Segment Start: Provided data

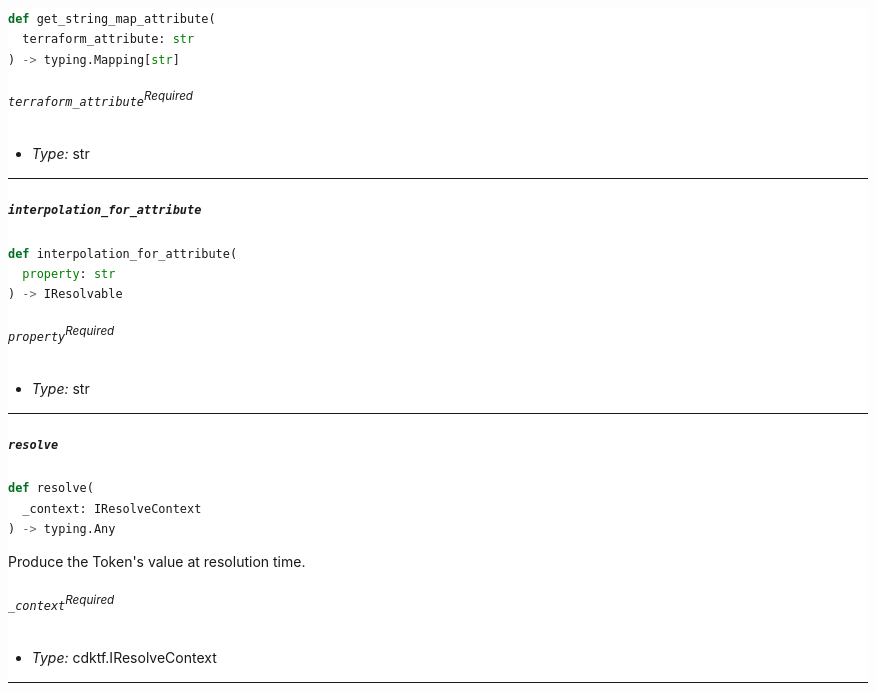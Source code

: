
 ```python
def get_string_map_attribute(
  terraform_attribute: str
) -> typing.Mapping[str]
```

###### `terraform_attribute`<sup>Required</sup> <a name="terraform_attribute" id="@cdktf/provider-cloudflare.dataCloudflareAccountToken.DataCloudflareAccountTokenFilterOutputReference.getStringMapAttribute.parameter.terraformAttribute"></a>

- *Type:* str

---

##### `interpolation_for_attribute` <a name="interpolation_for_attribute" id="@cdktf/provider-cloudflare.dataCloudflareAccountToken.DataCloudflareAccountTokenFilterOutputReference.interpolationForAttribute"></a>

```python
def interpolation_for_attribute(
  property: str
) -> IResolvable
```

###### `property`<sup>Required</sup> <a name="property" id="@cdktf/provider-cloudflare.dataCloudflareAccountToken.DataCloudflareAccountTokenFilterOutputReference.interpolationForAttribute.parameter.property"></a>

- *Type:* str

---

##### `resolve` <a name="resolve" id="@cdktf/provider-cloudflare.dataCloudflareAccountToken.DataCloudflareAccountTokenFilterOutputReference.resolve"></a>

```python
def resolve(
  _context: IResolveContext
) -> typing.Any
```

Produce the Token's value at resolution time.

###### `_context`<sup>Required</sup> <a name="_context" id="@cdktf/provider-cloudflare.dataCloudflareAccountToken.DataCloudflareAccountTokenFilterOutputReference.resolve.parameter._context"></a>

- *Type:* cdktf.IResolveContext

---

Segment End: Provided data

### Work order
In the data above, find each line where the string "parameter" appears, then copy it.

### Reply to the exercise
###### `terraform_attribute`<sup>Required</sup> <a name="terraform_attribute" id="@cdktf/provider-cloudflare.dataCloudflareAccountToken.DataCloudflareAccountTokenFilterOutputReference.getStringMapAttribute.parameter.terraformAttribute"></a>
###### `property`<sup>Required</sup> <a name="property" id="@cdktf/provider-cloudflare.dataCloudflareAccountToken.DataCloudflareAccountTokenFilterOutputReference.interpolationForAttribute.parameter.property"></a>
###### `_context`<sup>Required</sup> <a name="_context" id="@cdktf/provider-cloudflare.dataCloudflareAccountToken.DataCloudflareAccountTokenFilterOutputReference.resolve.parameter._context"></a>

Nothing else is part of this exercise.